How much energy is wasted as we digest and convert our food into energy?
sketchtrack
Aug19-08, 06:02 PM
Sorry, I realized how stupid my question was, and tried to quickly change it before anyone read it. Obviously we are simply harvesting stored energy.
mgb_phys
Aug19-08, 06:07 PM
You normally take 85% as the efficency of digestion.

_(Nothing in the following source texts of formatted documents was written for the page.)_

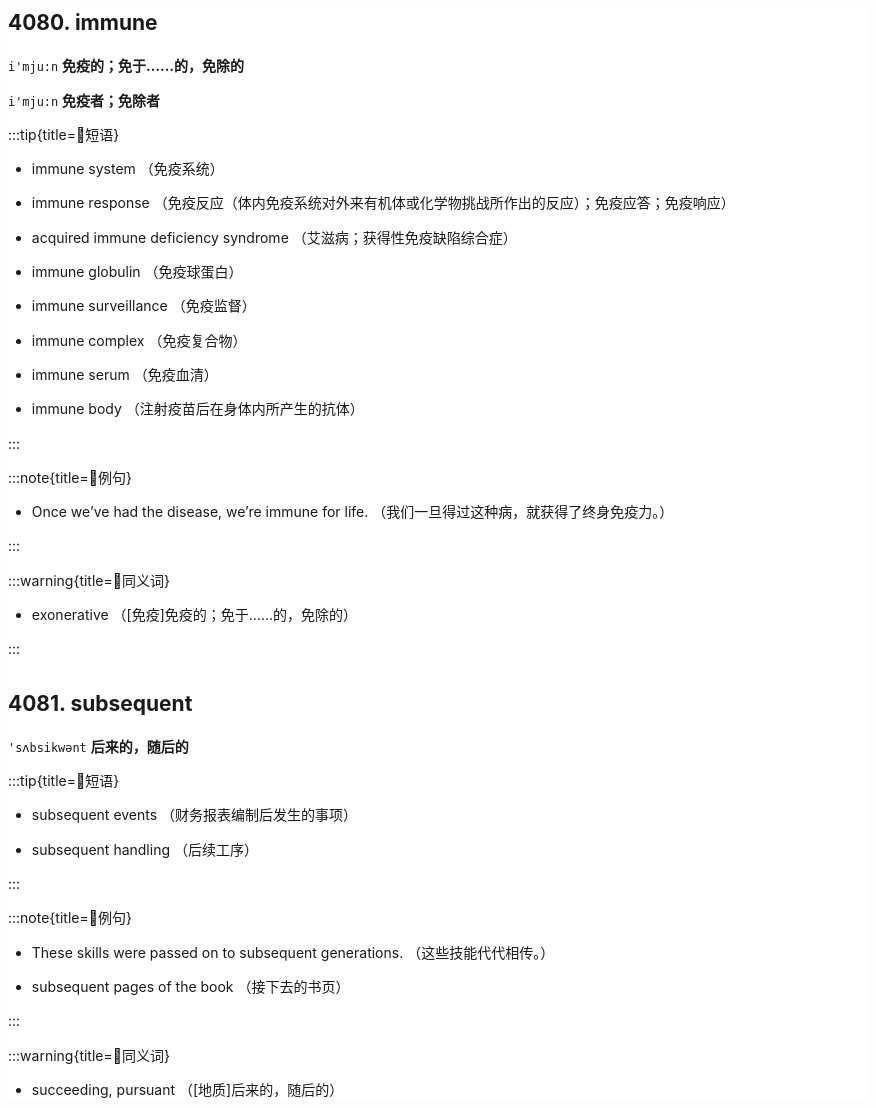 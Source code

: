 ## 4080. immune

`i'mju:n`  **免疫的；免于……的，免除的**

`i'mju:n`  **免疫者；免除者**

:::tip{title=🤩短语}

- immune system （免疫系统）

- immune response （免疫反应（体内免疫系统对外来有机体或化学物挑战所作出的反应）；免疫应答；免疫响应）

- acquired immune deficiency syndrome （艾滋病；获得性免疫缺陷综合症）

- immune globulin （免疫球蛋白）

- immune surveillance （免疫监督）

- immune complex （免疫复合物）

- immune serum （免疫血清）

- immune body （注射疫苗后在身体内所产生的抗体）

:::

:::note{title=🎤例句}

- Once we’ve had the disease, we’re immune for life. （我们一旦得过这种病，就获得了终身免疫力。）

:::

:::warning{title=🤔同义词}

- exonerative （[免疫]免疫的；免于……的，免除的）

:::


## 4081. subsequent

`'sʌbsikwənt`  **后来的，随后的**

:::tip{title=🤩短语}

- subsequent events （财务报表编制后发生的事项）

- subsequent handling （后续工序）

:::

:::note{title=🎤例句}

- These skills were passed on to subsequent generations. （这些技能代代相传。）

- subsequent pages of the book （接下去的书页）

:::

:::warning{title=🤔同义词}

- succeeding, pursuant （[地质]后来的，随后的）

That is you get 85% of the energy compared to simply burning the food in a calorimeter.
Andy Resnick
Aug20-08, 08:50 AM
I agree with mgb_phys: my understanding is that our bodies extract out around 80% of the usable calories in food.
fluidistic
Aug20-08, 03:37 PM
It might also depends of your age.
pantaz
Aug20-08, 06:19 PM
Must... Resist... Fart... Jokes!
:-)
DaleSpam
Aug20-08, 11:05 PM
To put that 80%-85% efficiency in perspective a typical gasoline engine is in the range of 25%-30% efficiency, diesel engines are around 40%, and even fuel cells only reach about 50% efficiency. Not only is biological metabolism much more efficient, but the thing that always amazes me is what a wide variety of fuels we can take compared to an engine where even very small differences in the chemical compositon or purity can dramatically degrade performance.